### About this exercise
Reproduce the material below line by line, beginning with its first line and ending with the line that contains "without any filtering."; leave out pictures.

### Extracted material

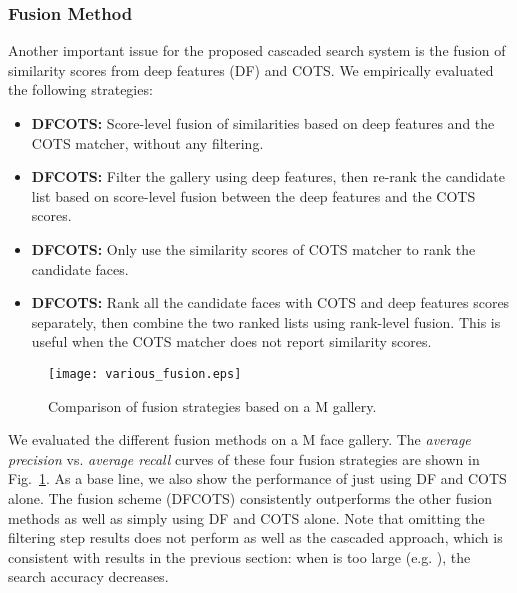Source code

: \documentclass[10pt,journal,compsoc]{IEEEtran}
\begin{document}
\subsubsection{Fusion Method}
Another important issue for the proposed cascaded search system is the fusion of similarity scores from deep features (DF) and COTS. We empirically evaluated the following strategies:
\begin{itemize}
  \item {\bf DFCOTS:} Score-level fusion of similarities based on deep features and the COTS matcher, without any filtering.
  \item	{\bf DFCOTS:} Filter the gallery using deep features, then re-rank the candidate list based on score-level fusion between the deep features and the COTS scores.
  \item {\bf DFCOTS:} Only use the similarity scores of COTS matcher to rank the  candidate faces.
  \item {\bf DFCOTS:} Rank all the  candidate faces with COTS and deep features scores separately, then combine the two ranked lists using rank-level fusion. This is useful when the COTS matcher does not report similarity scores.
\end{itemize}
\begin{figure}
\centering
  \texttt{[image: various\_fusion.eps]}\\
  \caption{Comparison of fusion strategies based on a M gallery. }\label{fig:fusion}
\end{figure}
We evaluated the different fusion methods on a M face gallery. The \emph{average precision} vs. \emph{average recall} curves of these four fusion strategies are shown in Fig.~\ref{fig:fusion}. As a base line, we also show the performance of just using DF and COTS alone. The fusion scheme (DFCOTS) consistently outperforms the other fusion methods as well as simply using DF and COTS alone. Note that omitting the filtering step results does not perform as well as the cascaded approach, which is consistent with results in the previous section: when  is too large (e.g. ), the search accuracy decreases.
\end{document}
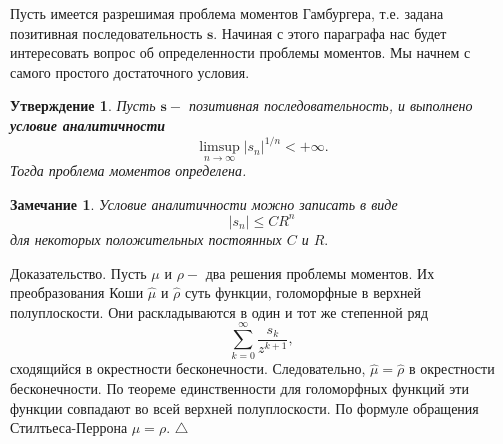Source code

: \documentclass[12pt,a4paper]{article}
\theoremstyle{plain}   \newtheorem{Pro}{Задача}
\newtheorem{Sta}{Утверждение}
\newtheorem{Rem}{Замечание}
\begin{document}
Пусть имеется разрешимая проблема моментов Гамбургера, т.е.
задана позитивная последовательность
$ \mathbf{s} . $
Начиная с этого параграфа нас будет интересовать вопрос об
определенности проблемы моментов. Мы начнем с самого простого
достаточного условия.
\begin{Sta}
Пусть
$ \mathbf{s} - $
позитивная последовательность, и выполнено
{\bfseries условие аналитичности}
$$
  \limsup _{n \rightarrow \infty }
  |s_n |^{1/n} < + \infty .
$$
Тогда проблема моментов определена.
\end{Sta}
\begin{Rem}
Условие аналитичности можно записать в виде
$$
  |s_n | \leq CR^n
$$
для некоторых положительных постоянных
$ C $
и
$ R . $
\end{Rem}
{\Large Доказательство.}
Пусть
$ \mu $
и
$ \rho - $
два решения проблемы моментов. Их преобразования Коши
$ \hat \mu $
и
$ \hat \rho $
суть функции, голоморфные в верхней полуплоскости.
Они раскладываются в один и тот же степенной ряд
$$
  \sum _{k=0}^{\infty}\frac{s_k}{z^{k+1}},
$$
сходящийся в окрестности бесконечности. Следовательно,
$ \hat \mu = \hat \rho $
в окрестности бесконечности. По теореме
единственности для голоморфных функций
эти функции совпадают во всей верхней полуплоскости.
По формуле обращения Стилтьеса-Перрона
$ \mu = \rho .$
$ \triangle $
\\
\end{document}
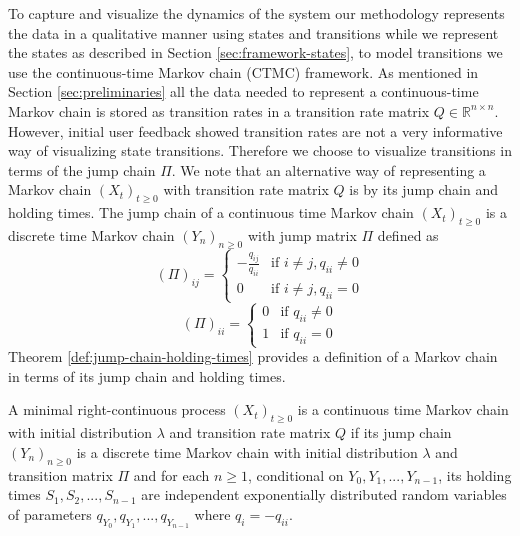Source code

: To capture and visualize the dynamics of the system our methodology represents the data in a qualitative manner
using states and transitions while we represent the states as described in Section \ref{sec:framework-states},
to model transitions we use the continuous-time Markov chain (CTMC) framework.
As mentioned in Section \ref{sec:preliminaries} all the data needed to represent a continuous-time Markov chain
is stored as transition rates in a transition rate matrix $Q \in \mathbb{R}^{n \times n}$. However, initial user
feedback showed transition rates are not a very informative way of visualizing state transitions. Therefore
we choose to visualize transitions in terms of the jump chain $\Pi$.
We note that an alternative way of representing a Markov chain $(X_t)_{t \ge 0}$ with transition rate matrix $Q$
is by its jump chain and holding times. The jump chain of a continuous time Markov chain $(X_t)_{t \ge 0}$ is
a discrete time Markov chain $(Y_n)_{n \ge 0}$ with jump matrix $\Pi$ defined as
\begin{equation}
	\nonumber
	\left(\Pi\right)_{ij} = 
		\left\{
			\begin{array}{ll}
				-\frac{q_{ij}}{q_{ii}} & \mbox{if } i \ne j, q_{ii} \ne 0 \\
				0 & \mbox{if } i \ne j, q_{ii} = 0
			\end{array}
		\right.
\end{equation}
\begin{equation}
	\nonumber
	\left(\Pi\right)_{ii} = 
		\left\{
			\begin{array}{ll}
				0 & \mbox{if } q_{ii} \ne 0 \\
				1 & \mbox{if } q_{ii} = 0
			\end{array}
		\right.
\end{equation}
Theorem \ref{def:jump-chain-holding-times} provides a definition of a Markov chain in terms of its jump chain and holding times.

\begin{defn}
	\label{def:jump-chain-holding-times}
	A minimal right-continuous process $(X_t)_{t \ge 0}$ is a continuous time Markov chain with initial
	distribution $\lambda$ and transition rate matrix $Q$ if its jump chain $(Y_n)_{n \ge 0}$ is a 
	discrete time Markov chain with initial distribution $\lambda$ and transition matrix $\Pi$ and
	for each $n \ge 1$, conditional on $Y_0, Y_1, ..., Y_{n-1}$, its holding times $S_1, S_2, ..., S_{n-1}$
	are independent exponentially distributed random variables of parameters $q_{Y_0}, q_{Y_1}, ..., q_{Y_{n-1}}$
	where $q_i = -q_{ii}$.
\end{defn}

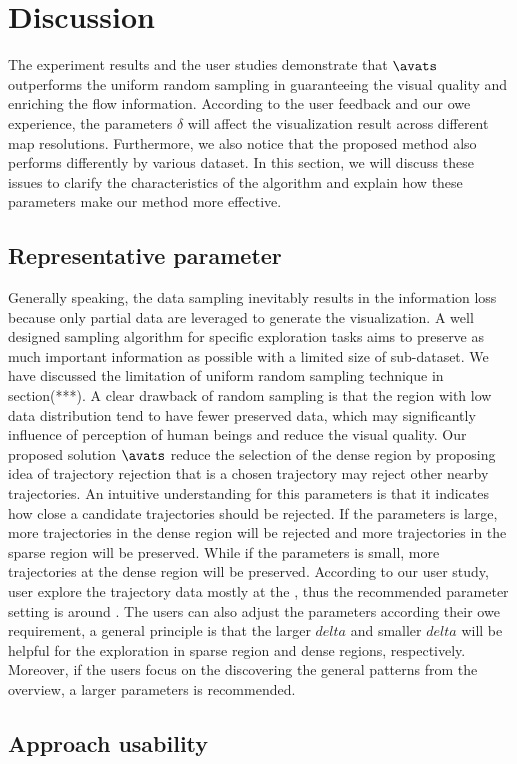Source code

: \section{Discussion}

The experiment results and the user studies demonstrate that $\avats$ outperforms the uniform random sampling in guaranteeing the visual quality and enriching the flow information. According to the user feedback and our owe experience, the parameters $\delta$ will affect the visualization result across different map resolutions. Furthermore, we also notice that the proposed method also performs differently by various dataset. In this section, we will discuss these issues to clarify the characteristics of the algorithm and explain how these parameters make our method more effective.

\subsection{Representative parameter} 
Generally speaking, the data sampling inevitably results in the information loss because only partial data are leveraged to generate the visualization. A well designed sampling algorithm for specific exploration tasks aims to preserve as much important information as possible with a limited size of sub-dataset. We have discussed the limitation of uniform random sampling technique in section(***). A clear drawback of random sampling is that the region with low data distribution tend to have fewer preserved data, which may significantly influence of perception of human beings and reduce the visual quality. Our proposed solution $\avats$ reduce the selection of the dense region by proposing idea of trajectory rejection that is a chosen trajectory may reject other nearby trajectories. An intuitive understanding for this parameters is that it indicates how close a candidate trajectories should be rejected. If the parameters is large, more trajectories in the dense region will be rejected and more trajectories in the sparse region will be preserved. While if the parameters is small, more trajectories at the dense region will be preserved. According to our user study, user explore the trajectory data mostly at the , thus the recommended parameter setting is around . The users can also adjust the parameters according their owe requirement, a general principle is that the larger $delta$ and smaller $delta$ will be helpful for the exploration in sparse region and dense regions, respectively. Moreover, if the users focus on the discovering the general patterns from the overview, a larger parameters is recommended.

\subsection{Approach usability}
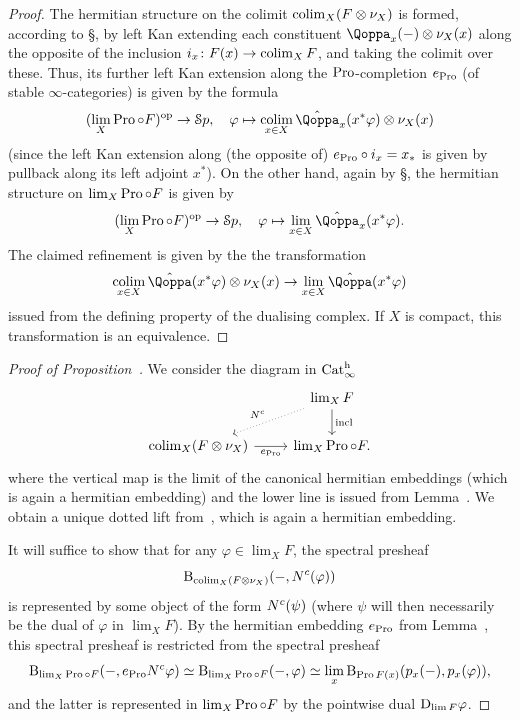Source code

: \begin{proof}
 The hermitian structure on the colimit $\mathop{\mathrm{colim}}_X (F\otimes \nu_X)$ is formed, according to \S{}, by left Kan extending each constituent $\QF_x(-)\otimes \nu_X(x)$ along the opposite of  the inclusion $i_x\colon F(x)\to \mathop{\mathrm{colim}}_X F$, and taking the colimit over these. Thus, its further left Kan extension along the $\operatorname{Pro}$-completion $e_{\operatorname{Pro}}$ (of stable $\infty$-categories) is given by the formula 
\[
(\lim_X \Pro\circ F)\op\to \Spa, \quad \varphi\mapsto \colim_{x\in X} \hat \QF_x(x^* \varphi)\otimes \nu_X(x)
\]
(since the left Kan extension along (the opposite of) $e_{\operatorname{Pro}}\circ i_x = x_*$ is given by pullback along its left adjoint $x^*$). 
On the other hand, again by \S{}, the hermitian structure on $\lim_X \operatorname{Pro}\circ F$ is given by 
\[
(\lim_X \Pro\circ F)\op\to \Spa, \quad \varphi\mapsto \lim_{x\in X} \hat  \QF_x(x^* \varphi).
\]
The claimed refinement is given by the the transformation 
\[
\colim_{x\in X} \hat  \QF(x^*\varphi) \otimes \nu_X(x) \to \lim_{x\in X} \hat  \QF(x^*\varphi)
\]
issued from the defining property of the dualising complex. If $X$ is compact, this transformation is an equivalence. 
\end{proof}



\begin{proof}[Proof of Proposition~]
We consider the diagram in $\mathrm{Cat}^\mathrm{h}_\infty$ 
 \begin{equation}
\label{eq:cocartesian_conorm_and_e_Ind}%
\begin{tikzcd}
 & \lim_X F \ar[ld, "\cconorm"', dotted] \ar[d, "\mathrm{incl}"] \\
 \colim_X (F\otimes \nu_X) \ar[r, "e_{\Pro}"'] & \lim_X \Pro\circ F.
\end{tikzcd}
\end{equation}
where the vertical map is the limit of the canonical hermitian embeddings (which is again a hermitian embedding) and the lower line is issued from Lemma~. We obtain a unique dotted lift from~,
which is again a hermitian embedding. 

It will suffice to show that for any $\varphi\in \lim_X F$, the spectral presheaf
\[
\mathrm{B}_{\mathop{\mathrm{colim}}_X (F\otimes \nu_X)}(-, N^c(\varphi))
\]
is represented by some object of the form $N^c(\psi)$ (where $\psi$ will then necessarily be the dual of $\varphi$ in $\lim_X F$). By the hermitian embedding $e_{\operatorname{Pro}}$ from Lemma~, this spectral presheaf is restricted from the spectral presheaf 
\[
\mathrm{B}_{\lim_X \operatorname{Pro}\circ F}(-, e_{\operatorname{Pro}}N^c \varphi) \simeq \mathrm{B}_{\lim_X \operatorname{Pro}\circ F}(-, \varphi) \simeq \lim_x \mathrm{B}_{\operatorname{Pro} F(x)}(p_x(-),p_x(\varphi)),
\]
and the latter is represented in $\lim_X \operatorname{Pro}\circ F$ by the pointwise dual $\mathrm{D}_{\lim F} \varphi$.
\end{proof}



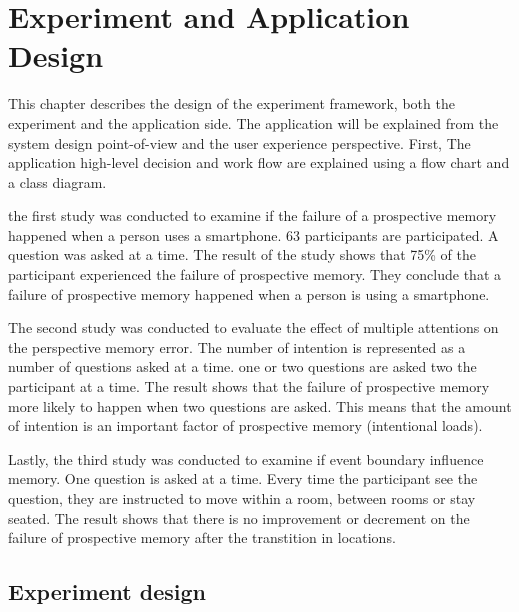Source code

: \chapter{Experiment and Application Design}




This chapter describes the design of the experiment framework, both the experiment and the application side.
The application will be explained from the system design point-of-view and the user experience perspective. First,
The application high-level decision and work flow are explained using a flow chart and a class diagram.


the first study was conducted to examine if the failure of a prospective memory happened when a person uses a smartphone.
63 participants are participated. A question was asked at a time.
The result of the study shows that 75\% of the participant experienced the failure of prospective memory.
They conclude that a failure of prospective memory happened when a person is using a smartphone.


The second study was conducted to evaluate the effect of multiple attentions on the perspective memory error.
The number of intention is represented as a number of questions asked at a time.
one or two questions are asked two the participant at a time.
The result shows that the failure of prospective memory more likely to
happen when two questions are asked. This means that the amount of intention is an important factor of prospective memory (intentional loads).

Lastly, the third study was conducted to examine if event boundary influence memory. One question is asked at a time.
Every time the participant see the question, they are instructed to move within a room, between rooms or stay seated.
The result shows that there is no improvement or decrement on the failure of prospective memory after the transtition in locations.


\section{Experiment design}
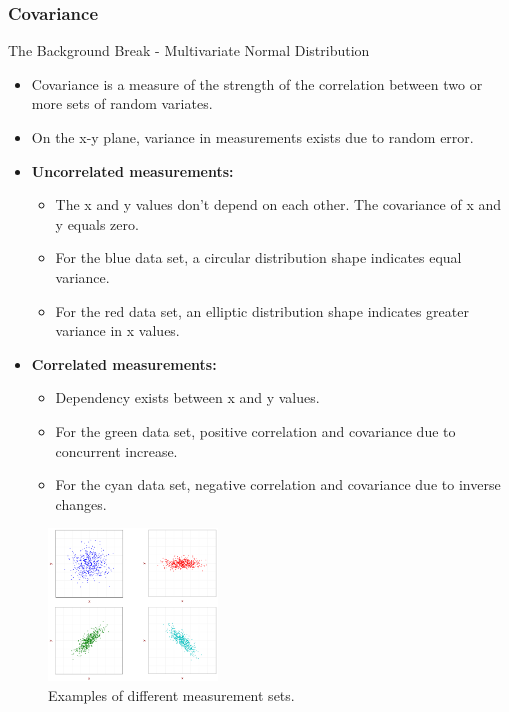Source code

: \subsubsection{Covariance}
\begin{frame}{The Background Break - Multivariate Normal Distribution}
    \begin{itemize}
        \item Covariance is a measure of the strength of the correlation between two or more sets of random variates.
        \item On the x-y plane, variance in measurements exists due to random error.
    \end{itemize}
        \begin{itemize}
            \item \textbf{Uncorrelated measurements:}
            \begin{itemize}
                \item The x and y values don't depend on each other. The covariance of x and y equals zero.
                \item For the blue data set, a circular distribution shape indicates equal variance.
                \item For the red data set, an elliptic distribution shape indicates greater variance in x values.
            \end{itemize}
            \item \textbf{Correlated measurements:}
            \begin{itemize}
                \item Dependency exists between x and y values.
                \item For the green data set, positive correlation and covariance due to concurrent increase.
                \item For the cyan data set, negative correlation and covariance due to inverse changes.
            \end{itemize}
        \end{itemize}
    \begin{figure}
        \centering
    \includegraphics[width=0.4\textwidth]{Figures/Background2/CovarianceIllustration.png}
        \caption{Examples of different measurement sets.}
    \end{figure}

\end{frame}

### Response box
Source code

: \documentclass[10pt,journal,compsoc]{IEEEtran}
\begin{document}
\subsubsection{Fusion Method}
Another important issue for the proposed cascaded search system is the fusion of similarity scores from deep features (DF) and COTS. We empirically evaluated the following strategies:
\begin{itemize}
  \item {\bf DFCOTS:} Score-level fusion of similarities based on deep features and the COTS matcher, without any filtering.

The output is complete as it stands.